Continuing, Odumboni said the media needs to be more of a catalyst in the situation. “You need to be more of a catalyst, enough of writing abstract stories. We don’t bother about the air we breathe in, the kind of food we eat, the media needs to focus more on attitudinal change.

“The government is you and I. It is very important for us to focus on attitudinal change; it is about you seeing refuse at the middle of the road, it is beyond writing about it, but interrogate why people throw refuse there,” he said.

He however stated his worry about climate change. “Before we know it, 25 percent of the fish we eat will contain plastic, I’m scared of even eating fish. Those nylon you take at Shoprite take 80 years to decay, a bottle will take nothing less than 400 years to decay, no matter how tight fisted you are, you are going to use 176 bottles in a year, 20 million people will generate more.

“The media needs to be very sentimental about attitudinal change, let’s change our ways, let us think about attitudinal change. The government will do its part to create enabling environment, as you write about it, think about attitudinal change, the generation unborn and the implications on everyone,” he said.

Earlier at the event, British Deputy High Commissioner, Lagos, Mr. Ben Llewellyn-Jones welcoming participants, gave some disturbing statistics.

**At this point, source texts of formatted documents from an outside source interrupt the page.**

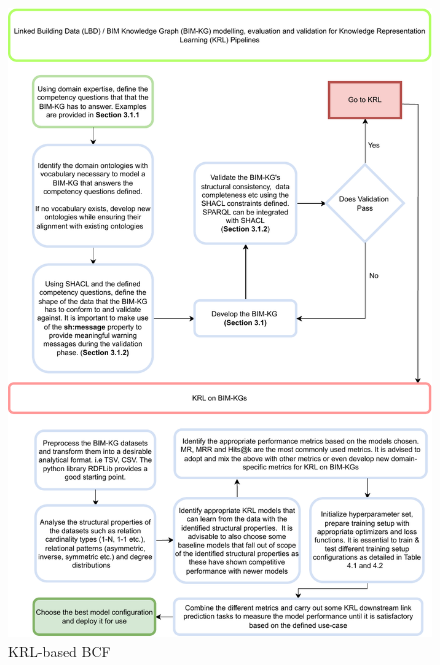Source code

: \begin{figure}[!t]
        \centering
        \includegraphics[width=1\textwidth]{figures/LBD-KRL Framework.pdf}
        \caption{KRL-based BCF}\label{KRL-based BCF Chart}
    \end{figure}

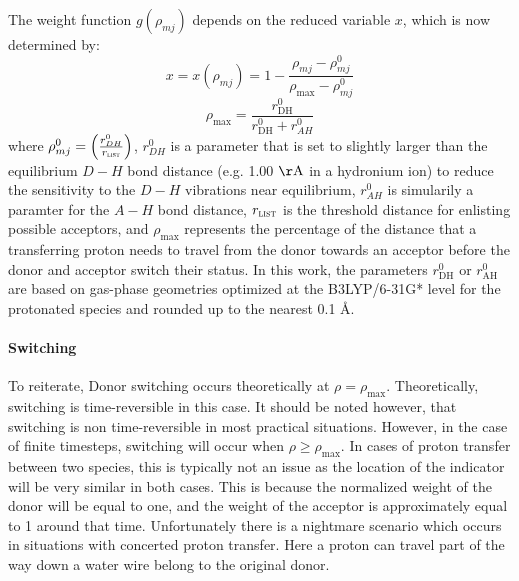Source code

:\documentclass{article}
\newcommand{\mr}[1]{\mathrm{#1}}
\begin{document}
The weight function $g ( \rho_{mj} )$ depends on the reduced variable $x$, which is now determined by:
\begin{equation}
x = x ( \rho_{mj} ) = 1 - \frac{\rho_{mj} - \rho^0_{mj}}{\rho_{\mathrm{max}} - \rho^0_{mj}}
\end{equation}
\begin{equation}
\rho_{\mathrm{max}} = \frac{r^0_{\mathrm{DH}}}{r^0_{\mathrm{DH}}+r^0_{AH}}
\end{equation}
where $\rho^0_{mj} = \left( \frac{r^0_{DH}}{r_{\mathrm{\textsc{list}}}} \right)$, $r^0_{DH}$ is a parameter that is set to slightly larger than the equilibrium $D-H$ bond distance (e.g. 1.00 $\mathrm{\AA}$ in a hydronium ion) to reduce the sensitivity to the $D-H$ vibrations near equilibrium, $r^0_{AH}$ is simularily a paramter for the $A-H$ bond distance, $r_{\mathrm{\textsc{list}}}$ is the threshold distance for enlisting possible acceptors, and $\rho_{\mathrm{max}}$ represents the percentage of the distance that a transferring proton needs to travel from the donor towards an acceptor before the donor and acceptor switch their status.
In this work, the parameters $r^0_{\mr{DH}}$ or $r^0_{\mr{AH}}$ are based on gas-phase geometries optimized at the B3LYP/6-31G* level for the protonated species and rounded up to the nearest 0.1 \AA.

\paragraph{Switching}
To reiterate, Donor switching occurs theoretically at $\rho = \rho_{\mr{max}}$.
Theoretically, switching is time-reversible in this case.
It should be noted however, that switching is non time-reversible in most practical situations. 
However, in the case of finite timesteps, switching will occur when $\rho \geq \rho_{\mr{max}}$.
In cases of proton transfer between two species, this is typically not an issue as the location of the indicator will be very similar in both cases.
This is because the normalized weight of the donor will be equal to one, and the weight of the acceptor is approximately equal to 1 around that time.
Unfortunately there is a nightmare scenario which occurs in situations with concerted proton transfer.
Here a proton can travel part of the way down a water wire belong to the original donor.
\end{document}
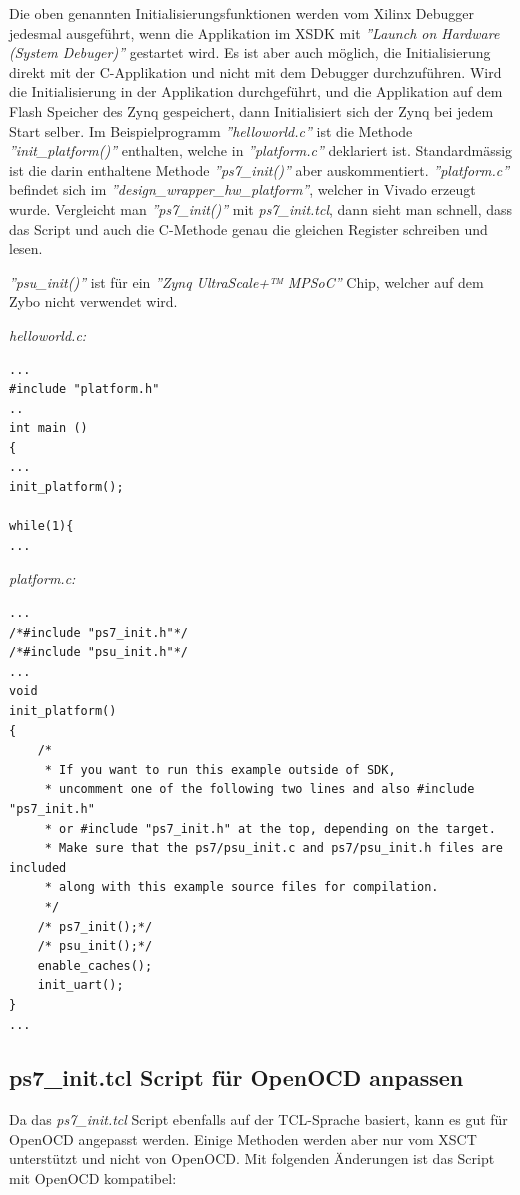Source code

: Die oben genannten Initialisierungsfunktionen werden vom Xilinx Debugger jedesmal ausgeführt, wenn die Applikation im XSDK mit \textit{''Launch on Hardware (System Debuger)''} gestartet wird.
Es ist aber auch möglich, die Initialisierung direkt mit der C-Applikation und nicht mit dem Debugger durchzuführen.
Wird die Initialisierung in der Applikation durchgeführt, und die Applikation auf dem Flash Speicher des Zynq gespeichert, dann Initialisiert sich der Zynq bei jedem Start selber.
Im Beispielprogramm \textit{''helloworld.c''} ist die Methode \textit{''init\_platform()''} enthalten, welche in \textit{''platform.c''} deklariert ist.
Standardmässig ist die darin enthaltene Methode \textit{''ps7\_init()''} aber auskommentiert.
\textit{''platform.c''} befindet sich im \textit{''design\_wrapper\_hw\_platform''}, welcher in Vivado erzeugt wurde.
Vergleicht man \textit{''ps7\_init()''} mit \textit{ps7\_init.tcl}, dann sieht man schnell, dass das Script und auch die C-Methode genau die gleichen Register schreiben und lesen.

\textit{''psu\_init()''} ist für ein \textit{''Zynq UltraScale+™ MPSoC''} Chip, welcher auf dem Zybo nicht verwendet wird.


\textit{helloworld.c:}
\lstset{language=c}
\begin{lstlisting}[frame=single]
...
#include "platform.h"
..
int main ()
{
...
init_platform();

while(1){
...
\end{lstlisting}



\textit{platform.c:}
\lstset{language=c}
\begin{lstlisting}[frame=single]
...
/*#include "ps7_init.h"*/
/*#include "psu_init.h"*/
...
void
init_platform()
{
    /*
     * If you want to run this example outside of SDK,
     * uncomment one of the following two lines and also #include "ps7_init.h"
     * or #include "ps7_init.h" at the top, depending on the target.
     * Make sure that the ps7/psu_init.c and ps7/psu_init.h files are included
     * along with this example source files for compilation.
     */
    /* ps7_init();*/
    /* psu_init();*/
    enable_caches();
    init_uart();
}
...

\end{lstlisting}




\subsection{ps7\_init.tcl Script für OpenOCD anpassen}
Da das \textit{ps7\_init.tcl} Script ebenfalls auf der TCL-Sprache basiert, kann es gut für OpenOCD angepasst werden.
Einige Methoden werden aber nur vom XSCT unterstützt und nicht von OpenOCD.
Mit folgenden Änderungen ist das Script mit OpenOCD kompatibel:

“Deforestation rate is over 3.7% per annum; and from 2013 to 2020, 99% of tree cover loss in Nigeria occurred within natural forest. Urbanisation rate is about 4.3% per annum, with over

52% of the population currently living in urban centres,” he said.

According to the Diplomat, “With Nigeria’s population set to double to 400million by 2050, without action to mitigate and

adapt to the impacts of climate change in Nigeria, there will be increased pressure on natural resources (resulting in conflicts) and emissions profile (under BAU scenario), as well as climate

impacts such as flooding which in 2022 has impacted 31 of 36 states, affecting over 1.4m people, displacing 808,000, and leaving over 300 dead.”

Talking about the economic implication, Llewellyn-Jones said, “The impact of climate change without action could cost between 6% and 30% of Nigeria’s GDP by 2050.”

With Nigeria’s soaring population, he however advised that there must be an urgent collaboration on clean energy. “We must urgently work together to accelerate the shift to clean power generation, including increased solar, wind deployment and greater energy efficiency, which are the most effective route to climate and energy security, and long-term prosperity.”

He however enjoined the media to take its gate-keeping roles more seriously as regarding climate change. “The media must also take up its responsibility as gatekeepers and the fourth estate of the realm to advocate for and educate every Nigerian on the importance of climate action,” he said.